How to complete this task: From the entries that follow, copy each line containing the word "recursion".
┌─ Stored data
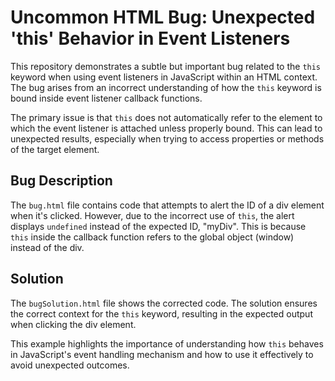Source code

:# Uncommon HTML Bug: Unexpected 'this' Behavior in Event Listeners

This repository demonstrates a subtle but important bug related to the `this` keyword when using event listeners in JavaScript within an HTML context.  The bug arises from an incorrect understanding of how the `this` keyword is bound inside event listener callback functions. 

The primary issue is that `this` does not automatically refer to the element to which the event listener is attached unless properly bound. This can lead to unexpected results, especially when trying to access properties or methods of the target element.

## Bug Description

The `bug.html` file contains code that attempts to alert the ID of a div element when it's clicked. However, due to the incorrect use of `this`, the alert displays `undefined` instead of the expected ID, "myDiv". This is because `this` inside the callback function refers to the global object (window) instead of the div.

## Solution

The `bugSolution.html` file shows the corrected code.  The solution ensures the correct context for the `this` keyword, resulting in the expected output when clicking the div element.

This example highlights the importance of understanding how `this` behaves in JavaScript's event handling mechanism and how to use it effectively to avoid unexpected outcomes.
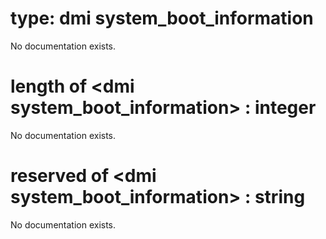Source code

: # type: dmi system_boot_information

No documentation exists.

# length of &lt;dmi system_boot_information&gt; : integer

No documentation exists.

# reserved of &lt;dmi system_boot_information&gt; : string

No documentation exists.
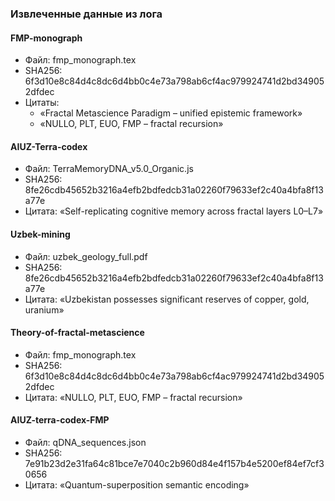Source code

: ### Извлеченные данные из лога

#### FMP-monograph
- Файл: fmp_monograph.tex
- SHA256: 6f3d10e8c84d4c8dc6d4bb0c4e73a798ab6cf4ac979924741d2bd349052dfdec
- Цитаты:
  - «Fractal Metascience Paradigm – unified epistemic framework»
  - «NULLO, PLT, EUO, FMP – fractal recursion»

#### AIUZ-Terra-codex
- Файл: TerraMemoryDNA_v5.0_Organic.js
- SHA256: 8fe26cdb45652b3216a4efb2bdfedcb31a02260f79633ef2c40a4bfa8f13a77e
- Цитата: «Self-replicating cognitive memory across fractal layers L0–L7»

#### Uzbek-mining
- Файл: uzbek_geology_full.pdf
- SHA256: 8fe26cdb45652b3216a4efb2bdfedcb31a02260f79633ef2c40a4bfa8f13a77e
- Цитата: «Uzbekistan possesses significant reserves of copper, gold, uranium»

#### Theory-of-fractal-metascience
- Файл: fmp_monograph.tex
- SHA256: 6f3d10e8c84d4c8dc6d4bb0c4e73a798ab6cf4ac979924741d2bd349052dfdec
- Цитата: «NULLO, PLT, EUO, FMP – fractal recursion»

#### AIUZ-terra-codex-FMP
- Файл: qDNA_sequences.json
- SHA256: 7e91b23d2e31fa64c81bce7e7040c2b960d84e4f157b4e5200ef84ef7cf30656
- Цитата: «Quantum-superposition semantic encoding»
└─
┌─ Stored data
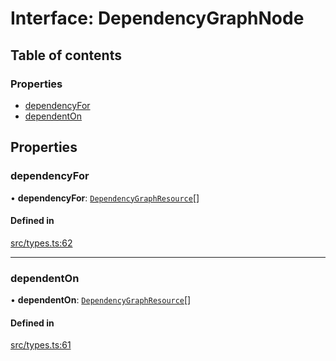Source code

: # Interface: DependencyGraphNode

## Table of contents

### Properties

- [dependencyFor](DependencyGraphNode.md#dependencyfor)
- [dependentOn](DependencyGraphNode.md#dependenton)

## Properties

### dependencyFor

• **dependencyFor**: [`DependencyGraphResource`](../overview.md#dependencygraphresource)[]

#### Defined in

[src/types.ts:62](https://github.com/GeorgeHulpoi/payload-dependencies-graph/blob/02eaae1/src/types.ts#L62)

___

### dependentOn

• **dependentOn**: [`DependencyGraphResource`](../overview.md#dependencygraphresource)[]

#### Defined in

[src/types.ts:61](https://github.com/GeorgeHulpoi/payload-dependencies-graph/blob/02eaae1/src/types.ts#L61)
└─
Solution to this exercise:
  - «NULLO, PLT, EUO, FMP – fractal recursion»
- Цитата: «NULLO, PLT, EUO, FMP – fractal recursion»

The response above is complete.